WORK INSTRUCTION:
Return copies of the lines below that mention "caption".

EXTRACTED ENTRIES:

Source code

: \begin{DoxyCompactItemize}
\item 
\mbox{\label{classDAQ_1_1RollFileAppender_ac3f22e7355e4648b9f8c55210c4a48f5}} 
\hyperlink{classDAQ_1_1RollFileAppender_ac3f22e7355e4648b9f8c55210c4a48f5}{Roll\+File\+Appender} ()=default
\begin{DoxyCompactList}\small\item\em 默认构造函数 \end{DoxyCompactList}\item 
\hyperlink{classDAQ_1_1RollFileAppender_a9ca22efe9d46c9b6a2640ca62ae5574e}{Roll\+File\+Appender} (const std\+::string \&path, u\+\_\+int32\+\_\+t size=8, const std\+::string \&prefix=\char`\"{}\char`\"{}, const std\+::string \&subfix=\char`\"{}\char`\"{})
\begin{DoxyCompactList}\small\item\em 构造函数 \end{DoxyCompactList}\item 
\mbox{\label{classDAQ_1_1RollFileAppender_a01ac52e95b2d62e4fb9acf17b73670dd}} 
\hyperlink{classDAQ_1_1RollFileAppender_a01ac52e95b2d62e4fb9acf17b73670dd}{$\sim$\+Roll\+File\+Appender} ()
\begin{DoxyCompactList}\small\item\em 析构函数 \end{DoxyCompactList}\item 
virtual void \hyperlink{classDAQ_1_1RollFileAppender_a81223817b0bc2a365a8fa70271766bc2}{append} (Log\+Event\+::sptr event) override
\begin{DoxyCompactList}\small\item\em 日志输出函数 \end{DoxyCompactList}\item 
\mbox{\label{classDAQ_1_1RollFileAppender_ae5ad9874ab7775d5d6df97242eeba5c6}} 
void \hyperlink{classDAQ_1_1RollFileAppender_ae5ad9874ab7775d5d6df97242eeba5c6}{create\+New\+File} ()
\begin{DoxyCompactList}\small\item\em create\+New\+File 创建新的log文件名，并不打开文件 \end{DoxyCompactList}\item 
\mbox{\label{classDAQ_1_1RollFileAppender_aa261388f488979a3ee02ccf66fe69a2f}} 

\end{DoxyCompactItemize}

---

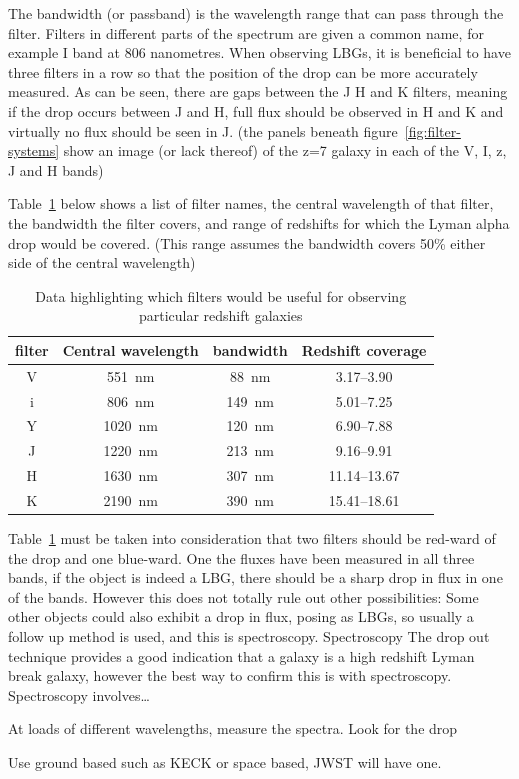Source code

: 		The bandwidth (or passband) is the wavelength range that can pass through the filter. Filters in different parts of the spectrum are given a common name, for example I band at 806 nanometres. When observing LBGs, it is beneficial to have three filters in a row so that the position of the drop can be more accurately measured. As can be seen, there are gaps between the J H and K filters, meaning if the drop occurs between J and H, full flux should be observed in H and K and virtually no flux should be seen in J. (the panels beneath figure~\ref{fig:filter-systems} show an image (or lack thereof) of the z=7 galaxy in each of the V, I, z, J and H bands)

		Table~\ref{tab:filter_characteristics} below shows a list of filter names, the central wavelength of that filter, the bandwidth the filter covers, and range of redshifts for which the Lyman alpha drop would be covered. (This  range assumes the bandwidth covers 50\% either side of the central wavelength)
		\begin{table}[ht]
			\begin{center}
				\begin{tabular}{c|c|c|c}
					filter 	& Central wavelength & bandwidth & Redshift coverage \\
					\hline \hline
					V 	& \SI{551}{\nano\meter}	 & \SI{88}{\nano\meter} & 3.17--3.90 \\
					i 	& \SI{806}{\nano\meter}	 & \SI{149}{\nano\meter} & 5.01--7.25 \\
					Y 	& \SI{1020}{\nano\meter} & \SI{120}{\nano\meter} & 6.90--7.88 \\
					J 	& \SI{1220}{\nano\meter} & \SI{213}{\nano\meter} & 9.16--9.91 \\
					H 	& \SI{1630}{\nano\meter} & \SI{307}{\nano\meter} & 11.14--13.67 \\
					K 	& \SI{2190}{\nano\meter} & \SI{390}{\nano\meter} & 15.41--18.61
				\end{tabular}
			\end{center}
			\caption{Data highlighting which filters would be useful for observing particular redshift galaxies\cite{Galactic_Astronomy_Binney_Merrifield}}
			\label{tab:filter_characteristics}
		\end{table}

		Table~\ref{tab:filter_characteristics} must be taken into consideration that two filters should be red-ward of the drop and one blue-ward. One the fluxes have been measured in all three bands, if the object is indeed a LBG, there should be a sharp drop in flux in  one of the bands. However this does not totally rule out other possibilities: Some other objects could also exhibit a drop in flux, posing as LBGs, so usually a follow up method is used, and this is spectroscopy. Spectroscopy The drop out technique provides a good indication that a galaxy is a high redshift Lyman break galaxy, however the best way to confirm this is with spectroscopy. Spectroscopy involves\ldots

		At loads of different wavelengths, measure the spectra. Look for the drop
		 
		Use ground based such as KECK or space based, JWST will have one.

* * *

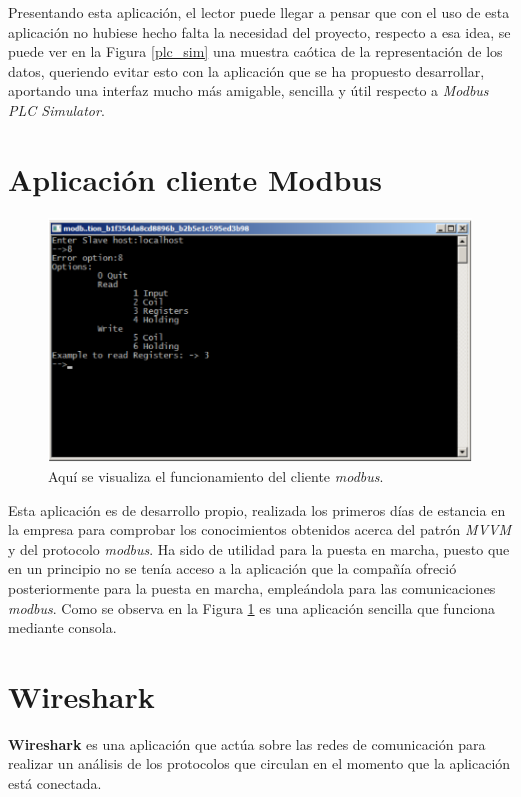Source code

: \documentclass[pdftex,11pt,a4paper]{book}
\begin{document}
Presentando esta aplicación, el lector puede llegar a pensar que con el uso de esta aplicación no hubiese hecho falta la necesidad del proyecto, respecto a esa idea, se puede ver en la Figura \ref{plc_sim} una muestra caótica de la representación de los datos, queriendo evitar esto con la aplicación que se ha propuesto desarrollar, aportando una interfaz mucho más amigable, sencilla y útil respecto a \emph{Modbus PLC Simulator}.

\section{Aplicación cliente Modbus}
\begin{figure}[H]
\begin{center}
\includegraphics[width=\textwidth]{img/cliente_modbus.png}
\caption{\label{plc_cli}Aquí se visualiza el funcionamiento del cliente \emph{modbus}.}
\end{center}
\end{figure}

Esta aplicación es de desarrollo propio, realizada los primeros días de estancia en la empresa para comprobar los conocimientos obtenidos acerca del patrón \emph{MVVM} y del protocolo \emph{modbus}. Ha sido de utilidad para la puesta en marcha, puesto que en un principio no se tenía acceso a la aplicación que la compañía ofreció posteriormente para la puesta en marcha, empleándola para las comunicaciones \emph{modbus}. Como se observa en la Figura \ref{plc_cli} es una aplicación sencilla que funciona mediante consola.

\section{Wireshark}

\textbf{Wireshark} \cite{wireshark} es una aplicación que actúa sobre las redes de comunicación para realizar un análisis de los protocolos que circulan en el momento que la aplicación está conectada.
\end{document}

OUTPUT FOR THIS TASK:
			\caption{Data highlighting which filters would be useful for observing particular redshift galaxies\cite{Galactic_Astronomy_Binney_Merrifield}}
\caption{\label{plc_cli}Aquí se visualiza el funcionamiento del cliente \emph{modbus}.}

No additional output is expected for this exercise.